For various numbers, the total of '400 species' is probably severely underestimated, but that's not what I want to focus on. Instead, I want to look at the number itself. If there is one thing that most people fail to grasp about biodiversity, it would be that there's just so much of it. It's an understandable failing: I work with biodiversity on a daily basis, and even I find myself constantly startled and awed by this point. So huge are the numbers involved that it's almost counter-productive to simply report them. Humans seem to have a tendency to effectively just lump any number over a hundred or so as simply 'a lot'.
Imagine you were an avid twitcher (one with an enthusiasm for seeing new bird species) who, through a preternatural combination of flawless logistics, limitless funding and exceptional luck, was able to observe one new bird every day. At that rate, how long would it take you see every species of bird in the world? Wikipedia gives a figure of about 10,000 species of bird, which would mean that you would need 27 years, four months and 25 days. If you started at the age of 18, you would not finish until after your 45th birthday. If you moved on to mammals, you would need another fifteen and a half years. Lizards would account for another ten years; snakes another eight. Turtles you would be able to get through in just under a year, but then frogs would require thirteen and a half. Fish, on the other hand, would require the investment of some seventy years. Or, to sum up, observing every known living species of vertebrate at the rate of one a day would require nearly twice as much time as most of us are allotted in a single lifespan.
Outside vertebrates, the numbers just keep adding up. Earthworms may not seem like a hugely diverse group, but would still require an investment of more than sixteen years. You'd need more than 126 years to get through the staphylinid beetles alone. Perhaps plants are more your thing? You'd better have dedication, then: it's going to take you nearly 700 years if you want to see every variety of flower in the world. After that, the mere 33 years required to deal with the ferns will just go by in a flash.
No-one has yet tallied up exactly how many species of organism have been described to date, but using a conservative (very conservative) estimate of 1.5 million, observing every one at the rate of one species a day would take you more than 4100 years. Or 45 somewhat generous life spans (assuming, of course, that you were able to get things started from the day of your birth). Compared to this, 400 species is but a drop.
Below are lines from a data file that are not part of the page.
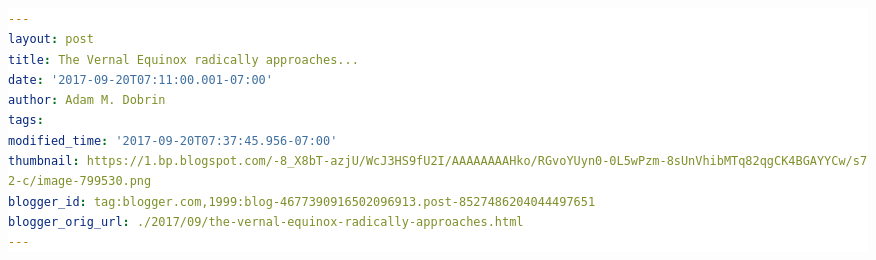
 ```yaml
---
layout: post
title: The Vernal Equinox radically approaches...
date: '2017-09-20T07:11:00.001-07:00'
author: Adam M. Dobrin
tags: 
modified_time: '2017-09-20T07:37:45.956-07:00'
thumbnail: https://1.bp.blogspot.com/-8_X8bT-azjU/WcJ3HS9fU2I/AAAAAAAAHko/RGvoYUyn0-0L5wPzm-8sUnVhibMTq82qgCK4BGAYYCw/s72-c/image-799530.png
blogger_id: tag:blogger.com,1999:blog-4677390916502096913.post-8527486204044497651
blogger_orig_url: ./2017/09/the-vernal-equinox-radically-approaches.html
---
```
It was no accident that the concept of evolution achieved its majority in the nineteenth century. Naturalists at that time were required more and more to come to terms with just how diverse the world's organisms were, and how inadequate the popular explanations were in accounting for such diversity. What is one supposed to make of a god who would apparently bless to the world with over a thousand species of tapeworm? Or over 100 species of scabies mite? Unless, of course, we should simply take it as evidence that God has an inordinate fondness for scabies.